» **Your assignment**
Each line below with the word "signature" needs to be copied.

» **Information provided**
----------------------------------------

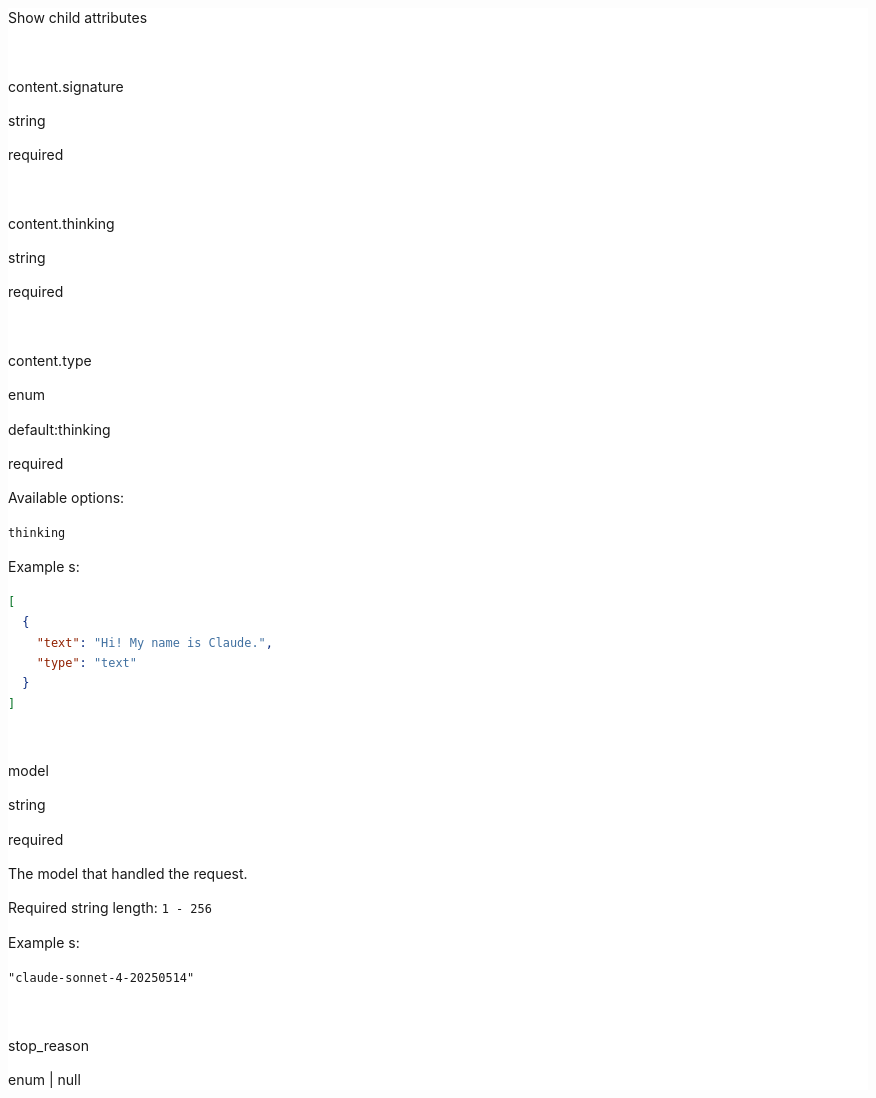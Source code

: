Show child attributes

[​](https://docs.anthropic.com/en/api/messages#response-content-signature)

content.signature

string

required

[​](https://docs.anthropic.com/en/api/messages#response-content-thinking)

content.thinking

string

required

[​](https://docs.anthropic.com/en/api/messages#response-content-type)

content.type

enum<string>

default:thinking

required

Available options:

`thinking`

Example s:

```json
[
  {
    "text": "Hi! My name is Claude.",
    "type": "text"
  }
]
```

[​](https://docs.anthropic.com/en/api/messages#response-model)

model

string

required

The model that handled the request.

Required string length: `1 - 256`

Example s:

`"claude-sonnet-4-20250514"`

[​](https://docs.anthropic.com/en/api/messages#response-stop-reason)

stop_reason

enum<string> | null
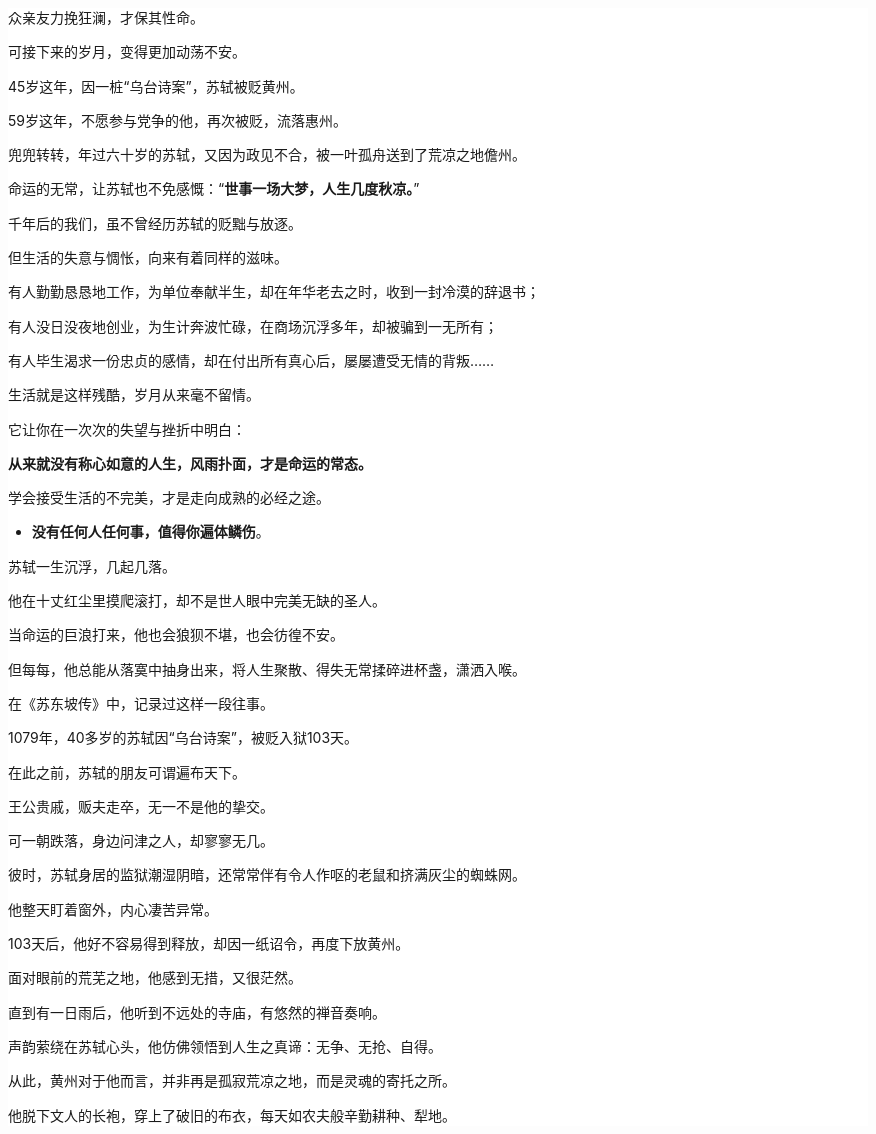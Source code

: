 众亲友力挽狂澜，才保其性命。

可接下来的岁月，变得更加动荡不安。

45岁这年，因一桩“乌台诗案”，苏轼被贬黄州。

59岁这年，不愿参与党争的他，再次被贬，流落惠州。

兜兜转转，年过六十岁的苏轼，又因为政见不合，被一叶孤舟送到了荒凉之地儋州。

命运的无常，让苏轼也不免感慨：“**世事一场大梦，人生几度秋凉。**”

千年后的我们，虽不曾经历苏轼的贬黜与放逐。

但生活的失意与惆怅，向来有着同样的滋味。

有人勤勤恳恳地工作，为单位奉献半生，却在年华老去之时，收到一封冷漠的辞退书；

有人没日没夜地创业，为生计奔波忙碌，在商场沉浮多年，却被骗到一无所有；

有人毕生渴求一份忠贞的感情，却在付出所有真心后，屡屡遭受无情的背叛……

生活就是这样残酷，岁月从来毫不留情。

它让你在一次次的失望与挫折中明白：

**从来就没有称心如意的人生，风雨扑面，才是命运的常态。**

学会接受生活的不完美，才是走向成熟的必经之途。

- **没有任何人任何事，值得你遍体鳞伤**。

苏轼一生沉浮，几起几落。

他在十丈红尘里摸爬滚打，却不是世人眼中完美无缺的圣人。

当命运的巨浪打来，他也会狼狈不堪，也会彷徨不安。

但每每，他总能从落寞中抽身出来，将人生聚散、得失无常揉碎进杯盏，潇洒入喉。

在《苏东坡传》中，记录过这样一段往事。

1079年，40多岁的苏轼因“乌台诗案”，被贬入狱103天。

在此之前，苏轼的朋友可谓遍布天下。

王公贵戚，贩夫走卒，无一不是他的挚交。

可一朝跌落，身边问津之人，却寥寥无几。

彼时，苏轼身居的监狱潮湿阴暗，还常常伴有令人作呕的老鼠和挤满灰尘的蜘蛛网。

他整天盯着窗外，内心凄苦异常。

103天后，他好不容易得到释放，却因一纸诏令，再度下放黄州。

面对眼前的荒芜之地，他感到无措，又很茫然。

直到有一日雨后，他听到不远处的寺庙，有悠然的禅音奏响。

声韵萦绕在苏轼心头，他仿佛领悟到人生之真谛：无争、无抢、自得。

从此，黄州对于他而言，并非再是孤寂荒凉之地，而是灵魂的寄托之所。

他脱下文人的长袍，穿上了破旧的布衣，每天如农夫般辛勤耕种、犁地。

----------------------------------------

» **Written answer**
[​](https://docs.anthropic.com/en/api/messages#response-content-signature)
content.signature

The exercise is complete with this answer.